→ Exercise goal
Check each line of the entries below for the word "brauchst" and state only how many lines have it.

→ Available records
#####

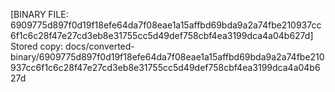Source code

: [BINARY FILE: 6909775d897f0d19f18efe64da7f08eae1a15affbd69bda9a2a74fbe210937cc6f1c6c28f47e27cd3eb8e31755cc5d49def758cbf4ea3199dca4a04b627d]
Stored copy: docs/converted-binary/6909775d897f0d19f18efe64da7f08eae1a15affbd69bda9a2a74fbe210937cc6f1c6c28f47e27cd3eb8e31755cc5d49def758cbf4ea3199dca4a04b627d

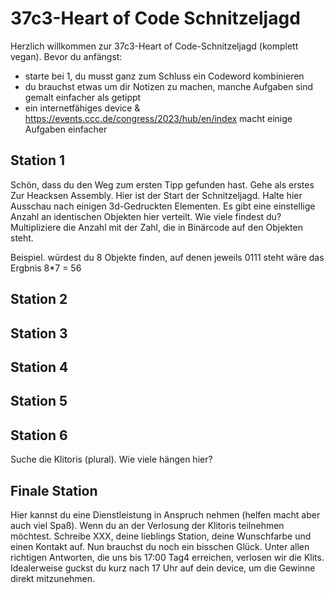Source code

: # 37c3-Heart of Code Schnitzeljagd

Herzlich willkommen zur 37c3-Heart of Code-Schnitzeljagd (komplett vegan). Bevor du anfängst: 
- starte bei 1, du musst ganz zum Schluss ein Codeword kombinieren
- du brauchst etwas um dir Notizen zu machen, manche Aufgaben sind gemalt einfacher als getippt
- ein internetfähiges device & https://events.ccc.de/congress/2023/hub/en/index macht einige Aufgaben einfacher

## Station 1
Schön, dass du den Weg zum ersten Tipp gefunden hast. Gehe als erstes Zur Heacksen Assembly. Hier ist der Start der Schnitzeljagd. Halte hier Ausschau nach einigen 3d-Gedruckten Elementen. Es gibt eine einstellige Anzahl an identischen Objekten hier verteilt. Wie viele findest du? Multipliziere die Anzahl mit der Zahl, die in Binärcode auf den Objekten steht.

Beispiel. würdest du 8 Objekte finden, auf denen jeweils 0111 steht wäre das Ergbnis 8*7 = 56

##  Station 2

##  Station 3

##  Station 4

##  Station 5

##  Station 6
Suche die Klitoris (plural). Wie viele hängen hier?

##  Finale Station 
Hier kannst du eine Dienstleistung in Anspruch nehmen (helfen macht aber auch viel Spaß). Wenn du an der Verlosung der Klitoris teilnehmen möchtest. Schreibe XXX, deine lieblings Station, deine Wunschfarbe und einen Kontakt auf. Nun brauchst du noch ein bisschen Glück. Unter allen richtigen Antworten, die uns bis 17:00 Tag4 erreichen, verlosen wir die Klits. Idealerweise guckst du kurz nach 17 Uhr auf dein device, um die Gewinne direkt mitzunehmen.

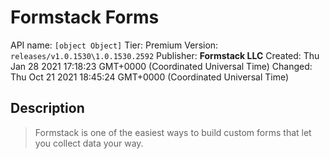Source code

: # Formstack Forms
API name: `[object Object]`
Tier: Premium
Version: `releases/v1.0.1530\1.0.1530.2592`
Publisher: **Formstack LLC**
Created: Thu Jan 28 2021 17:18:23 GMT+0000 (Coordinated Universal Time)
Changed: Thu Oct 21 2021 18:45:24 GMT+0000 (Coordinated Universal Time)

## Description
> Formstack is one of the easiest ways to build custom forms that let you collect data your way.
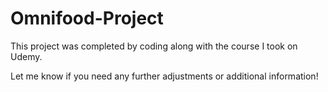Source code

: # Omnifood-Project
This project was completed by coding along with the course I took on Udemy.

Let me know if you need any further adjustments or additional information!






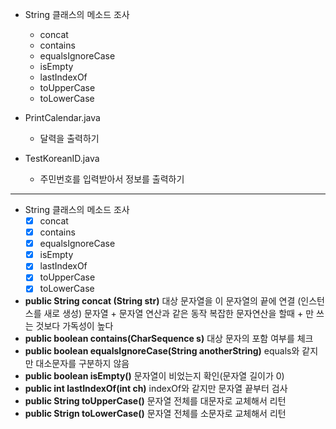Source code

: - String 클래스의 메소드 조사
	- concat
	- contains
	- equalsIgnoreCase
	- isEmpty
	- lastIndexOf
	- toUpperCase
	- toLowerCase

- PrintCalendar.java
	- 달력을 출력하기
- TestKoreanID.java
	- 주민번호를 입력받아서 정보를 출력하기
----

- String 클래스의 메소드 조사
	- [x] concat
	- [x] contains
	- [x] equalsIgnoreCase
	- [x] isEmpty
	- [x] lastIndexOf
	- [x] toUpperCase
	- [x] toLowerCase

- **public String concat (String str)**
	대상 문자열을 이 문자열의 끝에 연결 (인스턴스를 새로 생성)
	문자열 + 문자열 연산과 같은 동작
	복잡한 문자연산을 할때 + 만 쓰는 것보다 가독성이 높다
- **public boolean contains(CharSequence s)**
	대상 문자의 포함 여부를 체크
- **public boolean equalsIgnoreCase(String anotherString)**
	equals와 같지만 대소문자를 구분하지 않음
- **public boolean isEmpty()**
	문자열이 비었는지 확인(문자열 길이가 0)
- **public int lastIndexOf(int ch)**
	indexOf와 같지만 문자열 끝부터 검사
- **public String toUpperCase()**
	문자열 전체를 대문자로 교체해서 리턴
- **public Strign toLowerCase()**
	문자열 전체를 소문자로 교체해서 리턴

#####

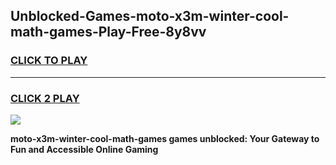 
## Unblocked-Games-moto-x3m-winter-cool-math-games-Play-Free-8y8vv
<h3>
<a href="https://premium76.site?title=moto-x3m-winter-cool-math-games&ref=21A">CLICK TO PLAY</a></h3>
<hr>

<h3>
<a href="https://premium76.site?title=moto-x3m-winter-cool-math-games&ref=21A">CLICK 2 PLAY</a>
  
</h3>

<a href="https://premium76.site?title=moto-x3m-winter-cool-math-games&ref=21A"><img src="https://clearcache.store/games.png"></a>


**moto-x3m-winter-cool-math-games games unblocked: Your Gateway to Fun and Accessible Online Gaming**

#####

→ Exercise output
2